In this ProductTank London talk, Ben Fields, formerly Lead Data Scientist at FutureLearn, looks at getting the most from the relationship between product managers and data people, working out people's background understanding, the benefits of leading with a story, and how best to spread knowledge.

There are three key aspects of how data science can effectively sit within a product and software organisation:

Gear and orient to your audience
Optimise for diversity
Embed with product

1. Gear and Orient to Your Audience

How can you show your audience content that they would not otherwise have found? Whether a site is selling ecommerce products or promoting editorial content, delivering an accurate relationship between what the user is presently viewing and then where you direct them next is more likely to lead to conversion.

A Story About Popularity Bias

Ben says that a recommender system and widget built at FutureLearn attempted to orientate the user to the course they were viewing and then gear and direct them to other possible, related options – options that they may not have encountered without this widget.

A recommender system should make effective use of data that an application has available. However, this can push a model to decisions that might not be the best for the viewing user. Popularity bias can creep into data models.

The FutureLearn recommender system would promote courses based upon similar enrolment patterns and behaviour from the wider user base. o, at its simplest if Person A enrolled in Course 1 and Course 2, then when Person B views Course 1 they may also be recommended Course 2.

However, FutureLearn found that its recommender system kept promoting a similar set of courses that didn't necessarily have a fair relation to the course being viewed. This was because the system took popularity into account and one provider, the British Council, provided a number of courses that were popular among FutureLearn users. As a result, a lot of British Council courses appeared in the widget. This meant that the widget was not meeting the aim of showing courses that users would not have found otherwise.

If we're just repeating what we already saw then what work are we doing?

Ben has another story about popularity bias. A popular book retailer had with a “people who bought this also bought…” widget. When browsing the product page for a Java RMI (remote method invocation) book the widget recommended two other software engineering related books and then finally … Harry Potter.

It this wasn't incorrect, it just isn’t what was wanted and likely had little value. The system picked out Harry Potter because “everyone” has bought Harry Potter.

It is very difficult to move from popular courses, books, content, artists, products, deep into the long-tail, less popular and less visible items.

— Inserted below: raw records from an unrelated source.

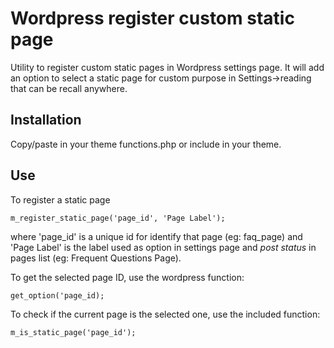 # Wordpress register custom static page
Utility to register custom static pages in Wordpress settings page.
It will add an option to select a static page for custom purpose in Settings->reading that can be recall anywhere.

## Installation
Copy/paste in your theme functions.php or include in your theme.

## Use
To register a static page

    m_register_static_page('page_id', 'Page Label');
  
where 'page_id' is a unique id for identify that page (eg: faq_page) and 'Page Label' is the label used as option in settings page and *post status* in pages list (eg: Frequent Questions Page).

To get the selected page ID, use the wordpress function:

    get_option('page_id);

To check if the current page is the selected one, use the included function:

    m_is_static_page('page_id');
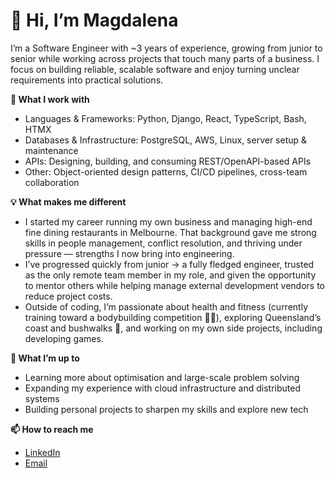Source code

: # **👋 Hi, I’m Magdalena**

I’m a Software Engineer with ~3 years of experience, growing from junior to senior while working across projects that touch many parts of a business. I focus on building reliable, scalable software and enjoy turning unclear requirements into practical solutions.

**🚀 What I work with**

- Languages & Frameworks: Python, Django, React, TypeScript, Bash, HTMX
- Databases & Infrastructure: PostgreSQL, AWS, Linux, server setup & maintenance
- APIs: Designing, building, and consuming REST/OpenAPI-based APIs
- Other: Object-oriented design patterns, CI/CD pipelines, cross-team collaboration

**💡 What makes me different**

- I started my career running my own business and managing high-end fine dining restaurants in Melbourne. That background gave me strong skills in people management, conflict resolution, and thriving under pressure — strengths I now bring into engineering.
- I’ve progressed quickly from junior → a fully fledged engineer, trusted as the only remote team member in my role, and given the opportunity to mentor others while helping manage external development vendors to reduce project costs.
- Outside of coding, I’m passionate about health and fitness (currently training toward a bodybuilding competition 🏋️‍♀️), exploring Queensland’s coast and bushwalks 🌿, and working on my own side projects, including developing games.

**🔭 What I’m up to**

- Learning more about optimisation and large-scale problem solving
- Expanding my experience with cloud infrastructure and distributed systems
- Building personal projects to sharpen my skills and explore new tech

**📫 How to reach me**

- [LinkedIn](https://www.linkedin.com/in/magdalena-robinson/)
- [Email](magda.m.robinson@gmail.com)
  
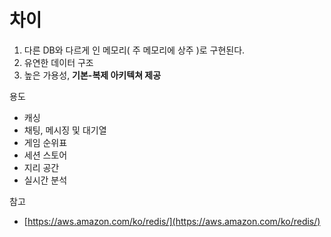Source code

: # 차이



1. 다른 DB와 다르게 인 메모리\( 주 메모리에 상주 \)로 구현된다.
2. 유연한 데이터 구조
3. 높은 가용성, **기본-복제 아키텍쳐 제공**



용도

* 캐싱
* 채팅, 메시징 및 대기열
* 게임 순위표
* 세션 스토어
* 지리 공간
* 실시간 분석



참고

* [https://aws.amazon.com/ko/redis/](https://aws.amazon.com/ko/redis/)

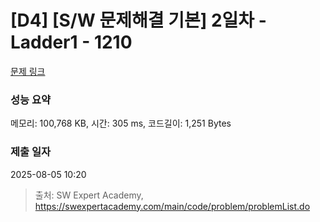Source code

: # [D4] [S/W 문제해결 기본] 2일차 - Ladder1 - 1210 

[문제 링크](https://swexpertacademy.com/main/code/problem/problemDetail.do?contestProbId=AV14ABYKADACFAYh) 

### 성능 요약

메모리: 100,768 KB, 시간: 305 ms, 코드길이: 1,251 Bytes

### 제출 일자

2025-08-05 10:20



> 출처: SW Expert Academy, https://swexpertacademy.com/main/code/problem/problemList.do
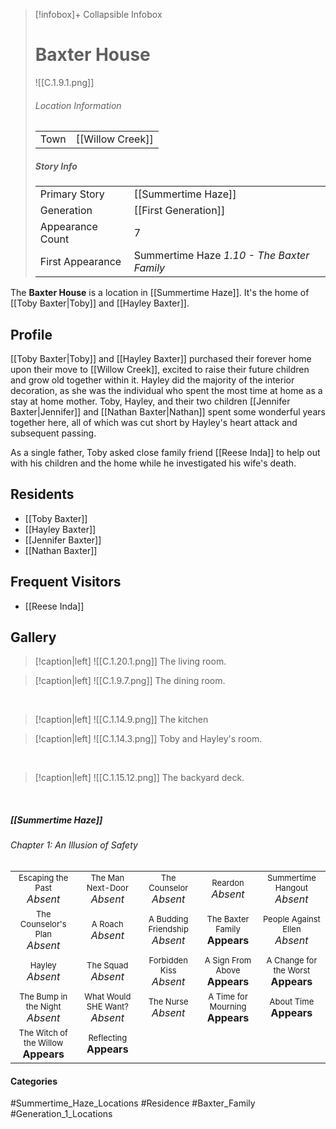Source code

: > [!infobox]+ Collapsible Infobox
> # Baxter House
> ![[C.1.9.1.png]] 
> ###### Location Information
> |  |  | 
> | ---- | ---- | 
> | Town | [[Willow Creek]] | 
> 
> ##### Story Info
> |  |  | 
> | ---- | ---- | 
> | Primary Story | [[Summertime Haze]] | 
> | Generation | [[First Generation]]|
> | Appearance Count | 7 | 
> | First Appearance | Summertime Haze *1.10 - The Baxter Family*

The **Baxter House** is a location in [[Summertime Haze]]. It's the home of [[Toby Baxter|Toby]] and [[Hayley Baxter]].

## Profile
[[Toby Baxter|Toby]] and [[Hayley Baxter]] purchased their forever home upon their move to [[Willow Creek]], excited to raise their future children and grow old together within it. Hayley did the majority of the interior decoration, as she was the individual who spent the most time at home as a stay at home mother. Toby, Hayley, and their two children [[Jennifer Baxter|Jennifer]] and [[Nathan Baxter|Nathan]] spent some wonderful years together here, all of which was cut short by Hayley's heart attack and subsequent passing.

As a single father, Toby asked close family friend [[Reese Inda]] to help out with his children and the home while he investigated his wife's death.

## Residents
- [[Toby Baxter]]
- [[Hayley Baxter]]
- [[Jennifer Baxter]]
- [[Nathan Baxter]]

## Frequent Visitors
- [[Reese Inda]]

## Gallery
> [!caption|left]
> ![[C.1.20.1.png]] 
> The living room.

> [!caption|left]
> ![[C.1.9.7.png]] 
> The dining room.

<br style="clear:both; margin: 0; padding: 0" />

> [!caption|left]
> ![[C.1.14.9.png]] 
> The kitchen

> [!caption|left]
> ![[C.1.14.3.png]] 
> Toby and Hayley's room.

<br style="clear:both; margin: 0; padding: 0" />

> [!caption|left]
> ![[C.1.15.12.png]] 
> The backyard deck.

<br style="clear:both; margin: 0; padding: 0" />

##### [[Summertime Haze]]
###### Chapter 1: An Illusion of Safety
|                                                                       |     |     |     |     |
| --------------------------------------------------------------------- | --- | --- | --- | --- |
| <center><font size=2>Escaping the Past<br><font size=3>*Absent*  | <center><font size=2>The Man Next-Door<br><font size=3>*Absent* | <center><font size=2>The Counselor<br><font size=3>*Absent* | <center><font size=2>Reardon<br><font size=3>*Absent* | <center><font size=2>Summertime Hangout<br><font size=3>*Absent* |
| <center><font size=2>The Counselor's Plan<br><font size=3>*Absent* | <center><font size=2>A Roach<br><font size=3>*Absent* | <center><font size=2>A Budding Friendship<br><font size=3>*Absent* | <center><font size=2>The Baxter Family<br><font size=3>**Appears** | <center><font size=2>People Against Ellen<br><font size=3>*Absent* |
| <center><font size=2>Hayley<br><font size=3>*Absent*  | <center><font size=2>The Squad<br><font size=3>*Absent* | <center><font size=2>Forbidden Kiss<br><font size=3>*Absent* | <center><font size=2>A Sign From Above<br><font size=3>**Appears** | <center><font size=2>A Change for the Worst<br><font size=3>**Appears** |
| <center><font size=2>The Bump in the Night<br><font size=3>*Absent*   | <center><font size=2>What Would SHE Want?<br><font size=3>*Absent* | <center><font size=2>The Nurse<br><font size=3>*Absent* | <center><font size=2>A Time for Mourning<br><font size=3> **Appears** | <center><font size=2>About Time<br><font size=3>**Appears** |
| <center><font size=2>The Witch of the Willow<br><font size=3>**Appears**  | <center><font size=2>Reflecting<br><font size=3>**Appears** |

#### Categories
#Summertime_Haze_Locations #Residence #Baxter_Family #Generation_1_Locations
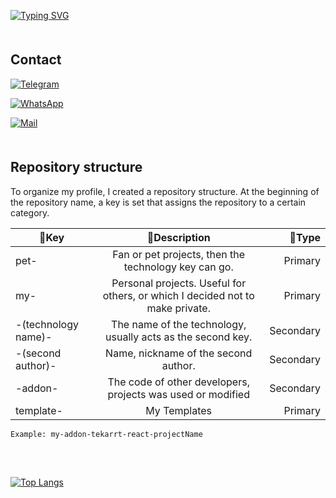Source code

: [![Typing SVG](https://readme-typing-svg.herokuapp.com?color=%dc143c&size=28&center=true&vCenter=true&width=600&lines=Hi%2C+I'm+developer+from+Russia)](https://git.io/typing-svg)

<div style="background:white;height:1px;border-radius:10px;margin:20px;"></div>

## **Contact**

[![Telegram](https://img.shields.io/badge/Telegram-2CA5E0?style=for-the-badge&logo=telegram&logoColor=white)](https://t.me/tekarrt)

[![WhatsApp](https://img.shields.io/badge/WhatsApp-25D366?style=for-the-badge&logo=whatsapp&logoColor=white)](https://wa.me/79785431807)

[![Mail](https://img.shields.io/badge/Gmail-D14836?style=for-the-badge&logo=gmail&logoColor=white)](mailto:nikitagrega@yandex.ru)

<div style="background:white;height:1px;border-radius:10px;margin:20px;"></div>

## **Repository structure**

To organize my profile, I created a repository structure. At the beginning of the repository name, a key is set that assigns the repository to a certain category.

| 🔑Key | 📃Description |💜Type |
|----------------|:---------:|----------------:|
| pet- | Fan or pet projects, then the technology key can go. |Primary|
| my- | Personal projects. Useful for others, or which I decided not to make private.|Primary|
| -(technology name)- |The name of the technology, usually acts as the second key. |Secondary|
| -(second author)- |Name, nickname of the second author.|Secondary|
| -addon- |The code of other developers, projects was used or modified|Secondary|
| template- |My Templates|Primary|

`Example: my-addon-tekarrt-react-projectName`

<div style="background:white;height:1px;border-radius:10px;margin:30px;"></div>

[![Top Langs](https://github-readme-stats.vercel.app/api/top-langs/?username=tekarrt&layout=compact)](https://github.com/anuraghazra/github-readme-stats)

However, that longer tail can hold a lot of dormant value which can be unlocked if it is seen by users at relevant opportunities.

2. Optimise for Diversity

One way to combat popularity bias is to optimise for diversity. When designing a complicated system such as a behavioural recommender, it is key to spend time working with the people who will find the edges of the requirements.

Telling and Supporting Your Stories With Data

FutureLearn wanted to build a prediction engine that would predict course enrolment and revenue. The system would take the known information about the course due to run and model it against behaviour seen on the site to get enrolment and revenue figures. Start date, course length, how many times has it been run, how much learning there is, and course density, are some of those elements that can be coupled with other factors such as seasonality, peaks, and troughs.

Using a machine learning tool called TPOT, the team at FutureLearn was able to cut short system setup and prove it worked. It took a week to show that the system was able to predict revenue when given a set of data attributes.

This lean approach gave FutureLearn an immediate output and evidence base, supported by data. While not pristine, the system gave better predictions about which courses might be better than others than the previous rule-based, business process methods.

3. Embed With Product

Finally, the FutureLearn team found success by keeping their data scientists close to product. The product team outnumbered the data scientists in the business but this was offset by using an embedded rotation system. Data scientists moved around and embedded into the various product teams based upon priority and focus.

Priority

Here the data team would consider need and ask when/where are the data scientists going to be most effective? Which product team needs them, when and for what scale of project?

Focus

The battle here is to ensure that the decision aligns with the strategic aims of the company. By serving and orienting to the business focus the team could better put the resources where they could be most effective.

Ben’s final parting thought about scarce resources was that effective internal communication and an understanding of the value that data science will allow companies to be far more effective.